The Pharisees tried to impress by wearing wider phylacteries and longer tassels. The phylacteries were small boxes containing verses of Scripture which were worn on the left forearm and the forehead. The tassels, worn on the corners of one’s garment, were prescribed by Mosaic law as a reminder to keep the commandments. By making each of these items larger, one drew attention to one’s superior piety and observance. It is not difficult to see parallels in our time.

Unfortunately, it would be wrong to follow the behaviour of such people especially when they become arrogant and domineering, when they use their authority to draw attention to themselves, to assert their supposedly superior status. When they impose burdens on those ‘below’ them, which they themselves do nothing to alleviate.

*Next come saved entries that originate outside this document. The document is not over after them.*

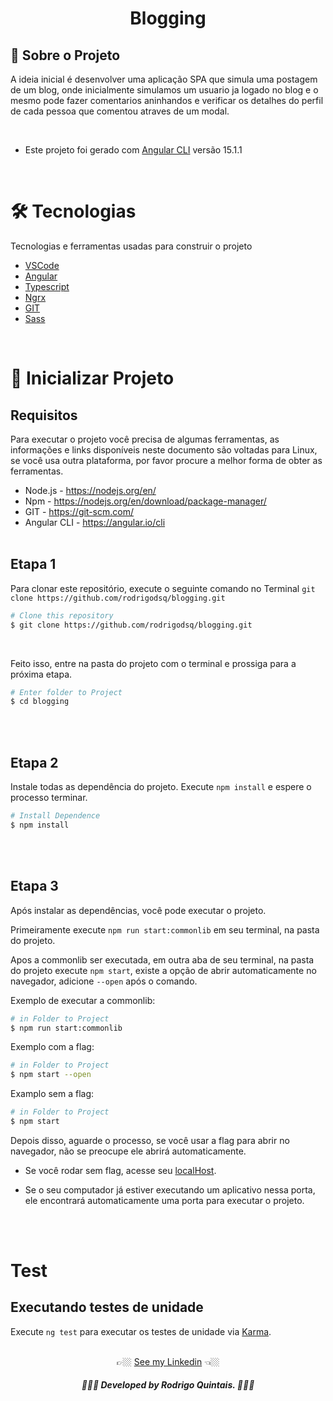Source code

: <h1 align="center">Blogging</h1>

<h2>📰 Sobre o Projeto</h2>

A ideia inicial é desenvolver uma aplicação SPA que simula uma postagem de um blog, onde inicialmente simulamos um usuario ja logado no blog e o mesmo pode fazer comentarios aninhandos e verificar os detalhes do perfil de cada pessoa que comentou atraves de um modal.

<br>

* Este projeto foi gerado com [Angular CLI](https://github.com/angular/angular-cli) versão 15.1.1
<br>

# 🛠️ Tecnologias

Tecnologias e ferramentas usadas para construir o projeto

* [VSCode](https://code.visualstudio.com/)
* [Angular](https://angular.io/)
* [Typescript](https://www.typescriptlang.org/)
* [Ngrx](https://ngrx.io/)
* [GIT](https://git-scm.com/)
* [Sass](https://sass-lang.com/)

<br>

# 🚀 Inicializar Projeto

## Requisitos

Para executar o projeto você precisa de algumas ferramentas, as informações e links disponíveis neste documento são voltadas para Linux, se você usa outra plataforma, por favor procure a melhor forma de obter as ferramentas.

* Node.js - <https://nodejs.org/en/>
* Npm - <https://nodejs.org/en/download/package-manager/>
* GIT - <https://git-scm.com/>
* Angular CLI - <https://angular.io/cli>
<br><br>

## Etapa 1

Para clonar este repositório, execute o seguinte comando no Terminal `git clone https://github.com/rodrigodsq/blogging.git`

```bash
# Clone this repository
$ git clone https://github.com/rodrigodsq/blogging.git
```

<br>

Feito isso, entre na pasta do projeto com o terminal e prossiga para a próxima etapa.

```bash
# Enter folder to Project
$ cd blogging
```

<br><br>

## Etapa 2

Instale todas as dependência do projeto. Execute `npm install` e espere o processo terminar.

```bash
# Install Dependence
$ npm install
```

<br><br>

## Etapa 3

Após instalar as dependências, você pode executar o projeto.

Primeiramente execute `npm run start:commonlib` em seu terminal, na pasta do projeto.

Apos a commonlib ser executada,  em outra aba de seu terminal, na pasta do projeto execute `npm start`, existe a opção de abrir automaticamente no navegador, adicione `--open` após o comando.


Exemplo de executar a commonlib:

```bash
# in Folder to Project
$ npm run start:commonlib
```

Exemplo com a flag:

```bash
# in Folder to Project
$ npm start --open
```

Examplo sem a flag:

```bash
# in Folder to Project
$ npm start
```

Depois disso, aguarde o processo, se você usar a flag para abrir no navegador, não se preocupe ele abrirá automaticamente.

* Se você rodar sem flag, acesse seu [localHost](https://localhost:4200).

* Se o seu computador já estiver executando um aplicativo nessa porta, ele encontrará automaticamente uma porta para executar o projeto.

<br><br>

# Test

## Executando testes de unidade

Execute `ng test` para executar os testes de unidade via [Karma](https://karma-runner.github.io).

<br>

<div align="center">
👉🏼 <a href="https://www.linkedin.com/in/rodrigo-quintais-4b0479178/">See my Linkedin</a> 👈🏼
<h5 align="center"> 👨🏻‍💻 Developed by Rodrigo Quintais. 👨🏻‍💻</h5>
<div>
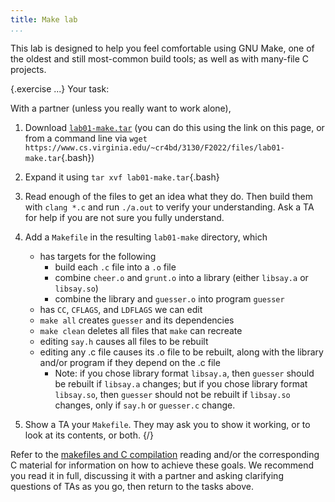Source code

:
 ```yaml
---
title: Make lab
...
```


This lab is designed to help you feel comfortable using GNU Make, one of the oldest and still most-common build tools; as well as with many-file C projects.

{.exercise ...} Your task:

With a partner (unless you really want to work alone),

1. Download [`lab01-make.tar`](files/lab01-make.tar) (you can do this using the link on this page, or from a command line via `wget https://www.cs.virginia.edu/~cr4bd/3130/F2022/files/lab01-make.tar`{.bash})

2. Expand it using `tar xvf lab01-make.tar`{.bash}

3. Read enough of the files to get an idea what they do. Then build them with `clang *.c` and run `./a.out` to verify your understanding. Ask a TA for help if you are not sure you fully understand.

4. Add a `Makefile` in the resulting `lab01-make` directory, which
    - has targets for the following
        - build each `.c` file into a `.o` file
        - combine `cheer.o` and `grunt.o` into a library (either `libsay.a` or `libsay.so`)
        - combine the library and `guesser.o` into program `guesser`
    - has `CC`, `CFLAGS`, and `LDFLAGS` we can edit
    - `make all` creates `guesser` and its dependencies
    - `make clean` deletes all files that `make` can recreate
    - editing `say.h` causes all files to be rebuilt
    - editing any .c file causes its .o file to be rebuilt, along with the library and/or program if they depend on the .c file
        - Note: if you chose library format `libsay.a`, then `guesser` should be rebuilt if `libsay.a` changes;
            but if you chose library format `libsay.so`, then `guesser` should not be rebuilt if `libsay.so` changes, only if `say.h` or `guesser.c` change.

5. Show a TA your `Makefile`. They may ask you to show it working, or to look at its contents, or both.
{/}

Refer to the [makefiles and C compilation](../readings/make.html) reading and/or
the corresponding C material for information on how to achieve these goals.
We recommend you read it in full, discussing it with a partner and asking clarifying questions of TAs as you go, then return to the tasks above.


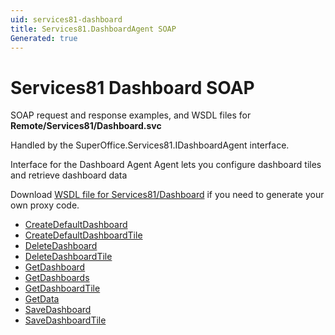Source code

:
 ```yaml
---
uid: services81-dashboard
title: Services81.DashboardAgent SOAP
Generated: true
---
```


# Services81 Dashboard SOAP

SOAP request and response examples, and WSDL files for **Remote/Services81/Dashboard.svc**

Handled by the <see cref="T:SuperOffice.Services81.IDashboardAgent">SuperOffice.Services81.IDashboardAgent</see> interface.

Interface for the Dashboard Agent
Agent lets you configure dashboard tiles and retrieve dashboard data

Download [WSDL file for Services81/Dashboard](../Services81-Dashboard.md) if you need to generate your own proxy code.

* [CreateDefaultDashboard](CreateDefaultDashboard.md)
* [CreateDefaultDashboardTile](CreateDefaultDashboardTile.md)
* [DeleteDashboard](DeleteDashboard.md)
* [DeleteDashboardTile](DeleteDashboardTile.md)
* [GetDashboard](GetDashboard.md)
* [GetDashboards](GetDashboards.md)
* [GetDashboardTile](GetDashboardTile.md)
* [GetData](GetData.md)
* [SaveDashboard](SaveDashboard.md)
* [SaveDashboardTile](SaveDashboardTile.md)
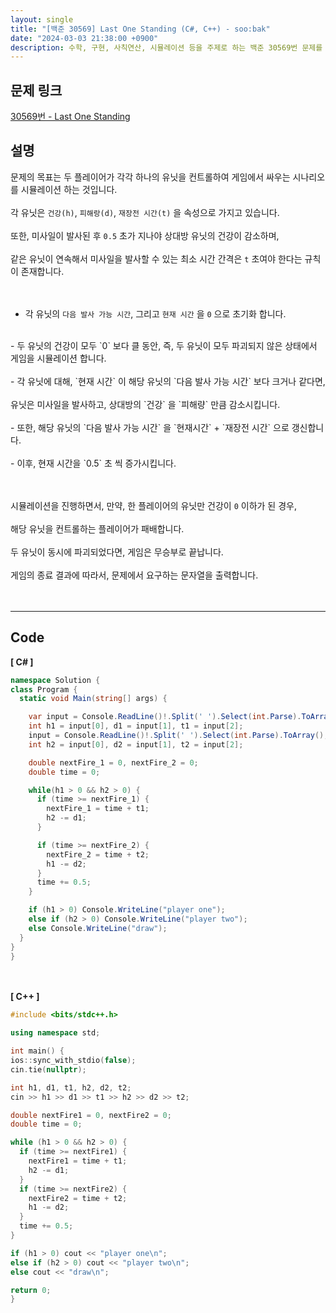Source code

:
 ```yaml
---
layout: single
title: "[백준 30569] Last One Standing (C#, C++) - soo:bak"
date: "2024-03-03 21:38:00 +0900"
description: 수학, 구현, 사칙연산, 시뮬레이션 등을 주제로 하는 백준 30569번 문제를 C++ C# 으로 풀이 및 해설
---
```


## 문제 링크
  [30569번 - Last One Standing](https://www.acmicpc.net/problem/30569)

## 설명
문제의 목표는 두 플레이어가 각각 하나의 유닛을 컨트롤하여 게임에서 싸우는 시나리오를 시뮬레이션 하는 것입니다.<br>
<br>
각 유닛은 `건강(h)`, `피해랑(d)`, `재장전 시간(t)` 을 속성으로 가지고 있습니다.<br>
<br>
또한, 미사일이 발사된 후 `0.5` 초가 지나야 상대방 유닛의 건강이 감소하며,<br>
<br>
같은 유닛이 연속해서 미사일을 발사할 수 있는 최소 시간 간격은 `t` 초여야 한다는 규칙이 존재합니다.<br>
<br>
<br>
- 각 유닛의 `다음 발사 가능 시간`, 그리고 `현재 시간` 을 `0` 으로 초기화 합니다.<br>
<br>
- 두 유닛의 건강이 모두 `0` 보다 클 동안, 즉, 두 유닛이 모두 파괴되지 않은 상태에서 게임을 시뮬레이션 합니다.<br>
<br>
- 각 유닛에 대해, `현재 시간` 이 해당 유닛의 `다음 발사 가능 시간` 보다 크거나 같다면,<br>
<br>
유닛은 미사일을 발사하고, 상대방의 `건강` 을 `피해량` 만큼 감소시킵니다.<br>
<br>
- 또한, 해당 유닛의 `다음 발사 가능 시간` 을 `현재시간` + `재장전 시간` 으로 갱신합니다.<br>
<br>
- 이후, 현재 시간을 `0.5` 초 씩 증가시킵니다.<br>
<br>
<br>

시뮬레이션을 진행하면서, 만약, 한 플레이어의 유닛만 건강이 `0` 이하가 된 경우,<br>
<br>
해당 유닛을 컨트롤하는 플레이어가 패배합니다.<br>
<br>
두 유닛이 동시에 파괴되었다면, 게임은 무승부로 끝납니다.<br>
<br>
게임의 종료 결과에 따라서, 문제에서 요구하는 문자열을 출력합니다.<br>
<br>
<br>

- - -

## Code
<b>[ C# ] </b>
<br>

  ```c#
namespace Solution {
  class Program {
    static void Main(string[] args) {

      var input = Console.ReadLine()!.Split(' ').Select(int.Parse).ToArray();
      int h1 = input[0], d1 = input[1], t1 = input[2];
      input = Console.ReadLine()!.Split(' ').Select(int.Parse).ToArray();
      int h2 = input[0], d2 = input[1], t2 = input[2];

      double nextFire_1 = 0, nextFire_2 = 0;
      double time = 0;

      while(h1 > 0 && h2 > 0) {
        if (time >= nextFire_1) {
          nextFire_1 = time + t1;
          h2 -= d1;
        }

        if (time >= nextFire_2) {
          nextFire_2 = time + t2;
          h1 -= d2;
        }
        time += 0.5;
      }

      if (h1 > 0) Console.WriteLine("player one");
      else if (h2 > 0) Console.WriteLine("player two");
      else Console.WriteLine("draw");
    }
  }
}
  ```
<br><br>
<b>[ C++ ] </b>
<br>

  ```c++
#include <bits/stdc++.h>

using namespace std;

int main() {
  ios::sync_with_stdio(false);
  cin.tie(nullptr);

  int h1, d1, t1, h2, d2, t2;
  cin >> h1 >> d1 >> t1 >> h2 >> d2 >> t2;

  double nextFire1 = 0, nextFire2 = 0;
  double time = 0;

  while (h1 > 0 && h2 > 0) {
    if (time >= nextFire1) {
      nextFire1 = time + t1;
      h2 -= d1;
    }
    if (time >= nextFire2) {
      nextFire2 = time + t2;
      h1 -= d2;
    }
    time += 0.5;
  }

  if (h1 > 0) cout << "player one\n";
  else if (h2 > 0) cout << "player two\n";
  else cout << "draw\n";

  return 0;
}
  ```
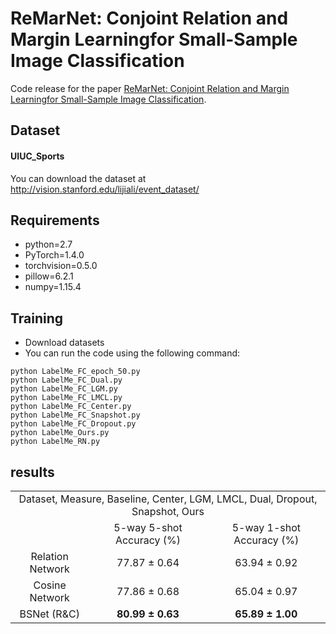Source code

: # ReMarNet: Conjoint Relation and Margin Learningfor Small-Sample Image Classification
Code release for the paper [ReMarNet: Conjoint Relation and Margin Learningfor Small-Sample Image Classification](#).

## Dataset
#### UIUC_Sports
You can download the dataset  at http://vision.stanford.edu/lijiali/event_dataset/


## Requirements
* python=2.7
* PyTorch=1.4.0
* torchvision=0.5.0
* pillow=6.2.1
* numpy=1.15.4

## Training
* Download datasets
* You can run the code using the following command:
```
python LabelMe_FC_epoch_50.py
python LabelMe_FC_Dual.py
python LabelMe_FC_LGM.py
python LabelMe_FC_LMCL.py
python LabelMe_FC_Center.py
python LabelMe_FC_Snapshot.py
python LabelMe_FC_Dropout.py
python LabelMe_Ours.py
python LabelMe_RN.py
```
## results

<table>
    <tr>
        <td colspan="10" align='center'>Dataset, Measure, Baseline, Center, LGM, LMCL, Dual, Dropout, Snapshot, Ours</td>
    </tr>
    <tr>
        <td align='center'></td>
        <td align='center'>5-way 5-shot Accuracy (%)</td>
        <td align='center'>5-way 1-shot Accuracy (%)</td>
    </tr>
    <tr>
        <td align='center'>Relation Network</td>
        <td align='center'>77.87 &plusmn; 0.64</td>
        <td align='center'>63.94 &plusmn; 0.92</td>
    </tr>
    <tr>
        <td align='center'>Cosine Network</td>
        <td align='center'>77.86 &plusmn; 0.68</td>
        <td align='center'>65.04 &plusmn; 0.97</td>
    </tr>
    <tr>
        <td align='center'>BSNet (R&C)</td>
        <td align='center'><b>80.99 &plusmn; 0.63</b></td>
        <td align='center'><b>65.89 &plusmn; 1.00</b></td>
    </tr>
</table>


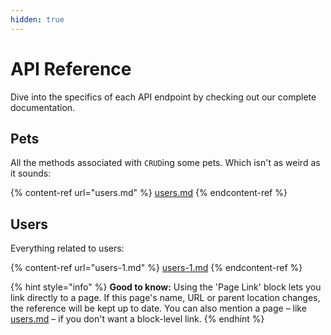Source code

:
 ```yaml
---
hidden: true
---
```


# API Reference

Dive into the specifics of each API endpoint by checking out our complete documentation.

## Pets

All the methods associated with `CRUD`ing some pets. Which isn't as weird as it sounds:

{% content-ref url="users.md" %}
[users.md](users.md)
{% endcontent-ref %}

## Users

Everything related to users:

{% content-ref url="users-1.md" %}
[users-1.md](users-1.md)
{% endcontent-ref %}

{% hint style="info" %}
**Good to know:** Using the 'Page Link' block lets you link directly to a page. If this page's name, URL or parent location changes, the reference will be kept up to date. You can also mention a page – like [users.md](users.md "mention") – if you don't want a block-level link.
{% endhint %}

Authority is not for power, but for empowering and enabling. Real authority is a form of service, not a way of control or domination or a claim to special privileges. So Jesus has no time for people who insist on being addressed by their formal titles. Matthew’s attack on the scribes and Pharisees again points to similar weaknesses on the part of church leaders in his time. It is something that again we may be all too familiar with in our own time:

“Hi, Jack!”…”Mr Smith to you, if you don’t mind.”

“Hi, Father Jack!”…”Monsignor Jones to you.”

As Jesus says, ultimately we are all brothers and sisters. And elsewhere, he tells us that the greatest among us is the one who best serves the needs of those around him, rather than the one who has the most impressive titles, or the biggest desk, or eats in the executive dining room, or has his/her picture on the cover of a magazine. Unfortunately, we contribute a lot to this nonsense because some of us dream of being there ourselves someday.

All who exalt themselves will be humbled, and all who humble themselves will be exalted.

The perfect model is Jesus himself, who:

…though he existed in the form of God…emptied himself, taking the form of a slave…became obedient to the point of death – even death on a cross. Therefore God exalted him even more highly and gave him the name that is above every other name… (Phil 2:6-9)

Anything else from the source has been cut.